EL MITO DE BARCELONA SE DESVANECE. Relato

 EL MITO DE BARCELONA SE DESVANECE


El Raval, zona cero del derrumbe del mito Barcelona
Hambre en el Raval.

El mito de Barcelona se desvanece como la niebla en el amanecer de una pandemia.

El hambre muestra sus tripas en todos tus rincones.
Colas quilométricas de seres esperan una comida caliente, una barra de pan, unos paquetes de pasta, algo de fruta y unos cartones de leche para pasar la semana.

Vergüenza de tu desvergüenza por esconder bajo la alfombra la pobreza de tus barrios que tantas veces se denunciaba.

Pertrechada en mentiras, afloras desnuda con un resplandor áspero y opaco. Negro azabache es hoy tu color.

Líderes engominados que crearon centenares de embajadas, han negado trasladar a sus ancianos al hospital, proteger a sus médicos y cuidar a sus enfermos. Hoy tu nombre, Barcelona, está manchado de sangre.
Tu atrezzo se ha desplomado en tu lujoso escenario de luces y cortinajes sujetos con alfileres.
Ninguna ciudad se vendió al mundo como te vendiste tú, Barcelona. El oro que mostrabas como astuto mercader, resultó ser oxidada hojalata.
Te exhibías en oropoles, te ofrecias por un puñado de monedas y favores políticos.
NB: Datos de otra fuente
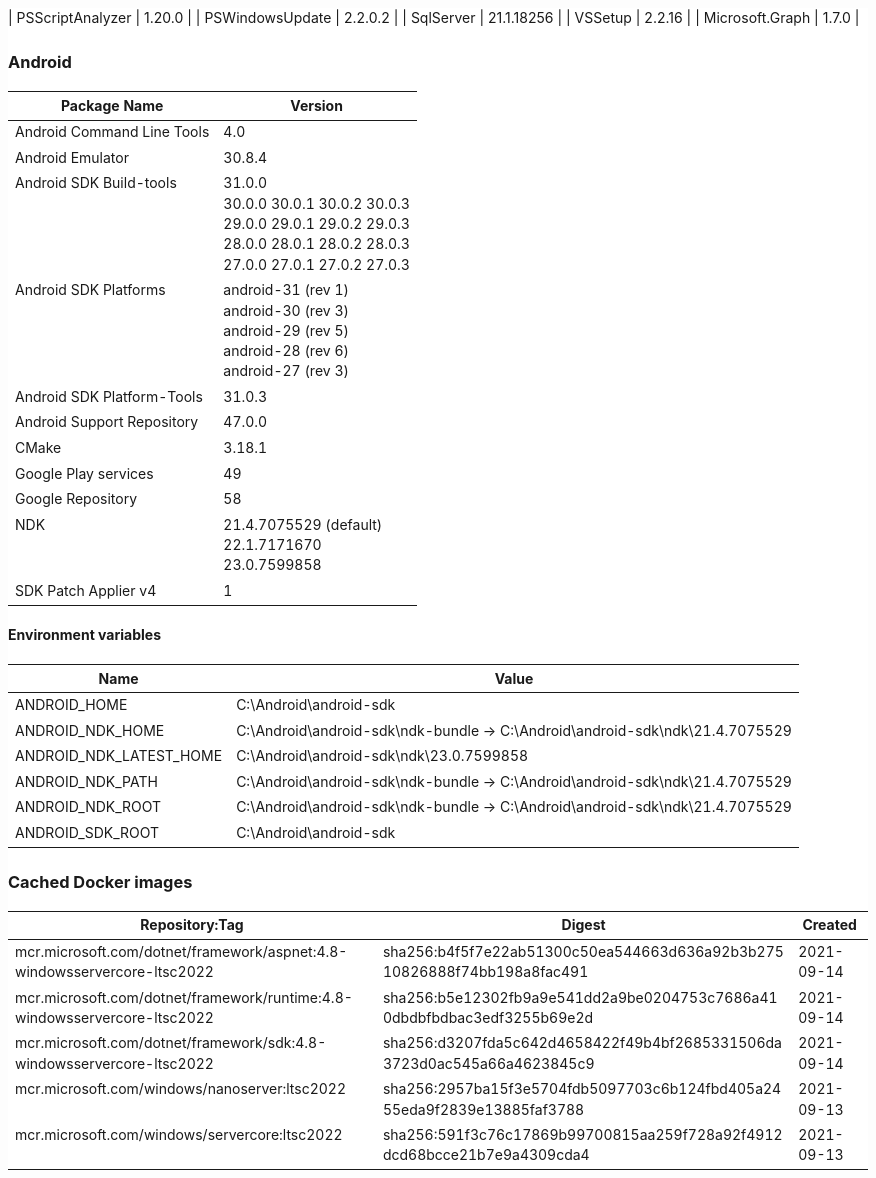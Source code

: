 | PSScriptAnalyzer   | 1.20.0           |
| PSWindowsUpdate    | 2.2.0.2          |
| SqlServer          | 21.1.18256       |
| VSSetup            | 2.2.16           |
| Microsoft.Graph    | 1.7.0            |

### Android
| Package Name               | Version                                                                                                                            |
| -------------------------- | ---------------------------------------------------------------------------------------------------------------------------------- |
| Android Command Line Tools | 4.0                                                                                                                                |
| Android Emulator           | 30.8.4                                                                                                                             |
| Android SDK Build-tools    | 31.0.0<br>30.0.0 30.0.1 30.0.2 30.0.3<br>29.0.0 29.0.1 29.0.2 29.0.3<br>28.0.0 28.0.1 28.0.2 28.0.3<br>27.0.0 27.0.1 27.0.2 27.0.3 |
| Android SDK Platforms      | android-31 (rev 1)<br>android-30 (rev 3)<br>android-29 (rev 5)<br>android-28 (rev 6)<br>android-27 (rev 3)                         |
| Android SDK Platform-Tools | 31.0.3                                                                                                                             |
| Android Support Repository | 47.0.0                                                                                                                             |
| CMake                      | 3.18.1                                                                                                                             |
| Google Play services       | 49                                                                                                                                 |
| Google Repository          | 58                                                                                                                                 |
| NDK                        | 21.4.7075529 (default)<br>22.1.7171670<br>23.0.7599858                                                                             |
| SDK Patch Applier v4       | 1                                                                                                                                  |

#### Environment variables
| Name                    | Value                                                                        |
| ----------------------- | ---------------------------------------------------------------------------- |
| ANDROID_HOME            | C:\Android\android-sdk                                                       |
| ANDROID_NDK_HOME        | C:\Android\android-sdk\ndk-bundle -> C:\Android\android-sdk\ndk\21.4.7075529 |
| ANDROID_NDK_LATEST_HOME | C:\Android\android-sdk\ndk\23.0.7599858                                      |
| ANDROID_NDK_PATH        | C:\Android\android-sdk\ndk-bundle -> C:\Android\android-sdk\ndk\21.4.7075529 |
| ANDROID_NDK_ROOT        | C:\Android\android-sdk\ndk-bundle -> C:\Android\android-sdk\ndk\21.4.7075529 |
| ANDROID_SDK_ROOT        | C:\Android\android-sdk                                                       |

### Cached Docker images
| Repository:Tag                                                            | Digest                                                                   | Created    |
| ------------------------------------------------------------------------- | ------------------------------------------------------------------------ | ---------- |
| mcr.microsoft.com/dotnet/framework/aspnet:4.8-windowsservercore-ltsc2022  | sha256:b4f5f7e22ab51300c50ea544663d636a92b3b27510826888f74bb198a8fac491  | 2021-09-14 |
| mcr.microsoft.com/dotnet/framework/runtime:4.8-windowsservercore-ltsc2022 | sha256:b5e12302fb9a9e541dd2a9be0204753c7686a410dbdbfbdbac3edf3255b69e2d  | 2021-09-14 |
| mcr.microsoft.com/dotnet/framework/sdk:4.8-windowsservercore-ltsc2022     | sha256:d3207fda5c642d4658422f49b4bf2685331506da3723d0ac545a66a4623845c9  | 2021-09-14 |
| mcr.microsoft.com/windows/nanoserver:ltsc2022                             | sha256:2957ba15f3e5704fdb5097703c6b124fbd405a2455eda9f2839e13885faf3788  | 2021-09-13 |
| mcr.microsoft.com/windows/servercore:ltsc2022                             | sha256:591f3c76c17869b99700815aa259f728a92f4912dcd68bcce21b7e9a4309cda4  | 2021-09-13 |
Te vendíste al mejor postor. Dejaron de llamarte por tu apellido y quedó solo tu nombre.

Hoy emerges de la más honda pobreza como pocas ciudades en el mundo. Tu desnuda falsedad se muestra ante mis ojos.
Ha caído el mito. Solo queda tu esqueleto, simple garabato de tu hueca opulencia.
Muéstrate desde hoy más cercana, más humilde con quien vino a visitarte, con quien laboró tus tierras, con quien construyó tus plazas, y restauró tus desgastados edificios, con quien dió frescura a tus fuentes. Somos los de antes, somos los de siempre. Somos los que desean ver una ciudad renovada y sin disfraces.

Levàntate Barcelona, pon tu vestido al revés. No te dejes engañar nunca màs. No creas las falsas promesas de mercaderes que solo buscan su provecho.
Ruiseñores en tierra extraña

Sigue siendo nuestra ciudad, no la que ellos quieren. Juntos pasearemos como antes. Descalzos dibujaremos tus rincones y tus plazas bajo el cantar de los pájaros.

Al canto de un ruiseñor, siempre le sigue el de otros ruiseñores con mejores trinos.